POSSESSIONS
Une enquête ésotérique à Milan dans les pas d’un quadra en quête de sens et une introspection personnelle de l’auteur.
«Ne jamais aller à Turin, à aucun prix», disait Franz Kafka. Cela n’empêche pas Antonio Ventimila, un auteur parisien en pleine déprime, de partir sur un coup de tête en Italie. Mais suite à un accident de voiture, il se retrouve à l’hôpital où il fait la connaissance d’un romancier fantasque qui lui propose de l’aider à enquêter pour son prochain livre: un ouvrage de référence sur le diable à travers Turin, une ville chargée d’histoire, de faits divers mafieux, de légendes urbaines et l’une des capitales mondiales des magies blanche et noire. Une quête fantastique qui va aussi permettre à Antonio de faire le point sur sa vie.
Dans Antonio Ventimila, il y a visiblement beaucoup d’Alexis Bacci, auteur de BD franco-italien (« Dérives », « Soir de match »). L’insertion de photos personnelles en compagnie de son père assassiné en témoigne. Et sous le prétexte d’explorer rituels et étrangetés de la ville italienne, Alexis Bacci s’attache plutôt à décrire les esprits tourmentés avec un héros qui affrontera tout autant les démons de la ville que les siens. «J’ai poussé le curseur en mettant en abîme le deuil de mon père et un certain mal être que je pouvais ressentir il y a des années. Le personnage antipathique décrit en début d’histoire est basé sur celui que je devenais à une certaine époque. Aigri et désabusé», dit-il. Si le thème est mélancolique et noir, les planches, elles, sont hautes en couleurs avec des teintes pop d’un jaune, bleu, orange ou rose psychédéliques contrastant avec de larges aplats sombres.
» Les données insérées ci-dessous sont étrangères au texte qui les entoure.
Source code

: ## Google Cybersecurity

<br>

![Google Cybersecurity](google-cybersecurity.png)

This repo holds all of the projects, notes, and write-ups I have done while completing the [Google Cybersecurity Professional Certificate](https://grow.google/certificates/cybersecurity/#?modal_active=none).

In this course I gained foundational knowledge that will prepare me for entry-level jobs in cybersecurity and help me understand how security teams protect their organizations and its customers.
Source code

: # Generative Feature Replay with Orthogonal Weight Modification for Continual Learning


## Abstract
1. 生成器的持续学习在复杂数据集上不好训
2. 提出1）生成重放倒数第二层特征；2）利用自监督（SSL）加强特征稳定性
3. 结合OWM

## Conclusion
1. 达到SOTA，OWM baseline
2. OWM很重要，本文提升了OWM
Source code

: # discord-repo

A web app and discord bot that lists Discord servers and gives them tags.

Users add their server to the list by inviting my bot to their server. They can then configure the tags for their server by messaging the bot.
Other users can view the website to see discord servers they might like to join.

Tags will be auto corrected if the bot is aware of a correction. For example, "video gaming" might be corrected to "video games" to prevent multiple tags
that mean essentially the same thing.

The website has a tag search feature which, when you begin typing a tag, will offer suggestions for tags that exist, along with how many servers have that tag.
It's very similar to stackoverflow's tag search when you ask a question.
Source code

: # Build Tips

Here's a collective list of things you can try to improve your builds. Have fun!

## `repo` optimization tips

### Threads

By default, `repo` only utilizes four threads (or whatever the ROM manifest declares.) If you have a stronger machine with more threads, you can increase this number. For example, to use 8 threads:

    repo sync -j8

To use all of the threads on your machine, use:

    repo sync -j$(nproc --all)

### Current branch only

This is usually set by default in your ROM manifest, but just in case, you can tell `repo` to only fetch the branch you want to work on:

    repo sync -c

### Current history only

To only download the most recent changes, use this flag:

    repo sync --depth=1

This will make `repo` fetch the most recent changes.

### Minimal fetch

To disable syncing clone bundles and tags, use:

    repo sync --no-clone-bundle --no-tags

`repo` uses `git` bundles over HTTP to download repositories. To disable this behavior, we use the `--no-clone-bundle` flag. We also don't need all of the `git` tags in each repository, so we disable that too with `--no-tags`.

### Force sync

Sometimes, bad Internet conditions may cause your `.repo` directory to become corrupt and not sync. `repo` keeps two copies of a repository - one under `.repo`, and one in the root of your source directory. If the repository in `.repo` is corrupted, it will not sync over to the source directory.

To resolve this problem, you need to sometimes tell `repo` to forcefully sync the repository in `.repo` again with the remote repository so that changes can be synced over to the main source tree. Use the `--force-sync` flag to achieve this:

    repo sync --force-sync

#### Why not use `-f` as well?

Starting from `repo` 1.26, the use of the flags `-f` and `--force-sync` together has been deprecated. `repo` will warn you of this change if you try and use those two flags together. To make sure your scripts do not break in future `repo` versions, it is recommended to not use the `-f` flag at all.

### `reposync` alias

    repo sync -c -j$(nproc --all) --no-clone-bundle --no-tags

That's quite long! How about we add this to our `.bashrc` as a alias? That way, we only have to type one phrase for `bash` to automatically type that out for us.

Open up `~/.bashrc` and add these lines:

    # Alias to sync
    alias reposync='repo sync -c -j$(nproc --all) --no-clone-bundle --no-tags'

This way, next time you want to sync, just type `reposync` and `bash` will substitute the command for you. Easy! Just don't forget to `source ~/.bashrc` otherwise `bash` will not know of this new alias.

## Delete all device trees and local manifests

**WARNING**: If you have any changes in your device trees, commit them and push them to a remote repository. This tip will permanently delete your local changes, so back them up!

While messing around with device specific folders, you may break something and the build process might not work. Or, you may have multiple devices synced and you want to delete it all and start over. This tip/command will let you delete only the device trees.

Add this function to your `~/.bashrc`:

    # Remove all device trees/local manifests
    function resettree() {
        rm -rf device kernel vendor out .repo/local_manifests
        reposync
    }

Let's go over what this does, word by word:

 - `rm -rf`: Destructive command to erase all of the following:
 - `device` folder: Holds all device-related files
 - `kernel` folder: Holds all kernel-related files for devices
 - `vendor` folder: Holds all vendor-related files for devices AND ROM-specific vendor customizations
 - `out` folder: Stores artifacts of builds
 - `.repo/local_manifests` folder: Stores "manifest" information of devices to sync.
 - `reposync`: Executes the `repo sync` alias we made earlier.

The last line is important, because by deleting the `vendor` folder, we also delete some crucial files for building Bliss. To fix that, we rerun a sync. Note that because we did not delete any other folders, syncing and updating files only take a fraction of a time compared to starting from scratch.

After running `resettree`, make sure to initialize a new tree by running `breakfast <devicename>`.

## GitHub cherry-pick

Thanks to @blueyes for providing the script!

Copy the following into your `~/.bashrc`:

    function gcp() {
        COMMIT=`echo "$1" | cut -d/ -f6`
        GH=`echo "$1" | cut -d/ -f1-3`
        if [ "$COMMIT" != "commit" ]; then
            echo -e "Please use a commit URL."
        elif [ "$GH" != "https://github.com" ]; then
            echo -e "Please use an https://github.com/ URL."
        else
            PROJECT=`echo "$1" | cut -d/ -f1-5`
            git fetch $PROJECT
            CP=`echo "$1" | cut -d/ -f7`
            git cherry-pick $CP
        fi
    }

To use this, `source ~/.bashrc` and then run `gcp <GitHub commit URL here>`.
Très dense (quelque 400 pages), bourré de références culturelles et fortement chargé en symbolisme, « Possessions » est en fin de compte un polar ésotérique cathartique mais complexe, au mélange polar fantastique/récit intimiste audacieux et qui réclame beaucoup d’attention au risque de se perdre.
Dessin et scénario: Alexis Bacci – Éditeur: Glénat – Prix: 29 euros.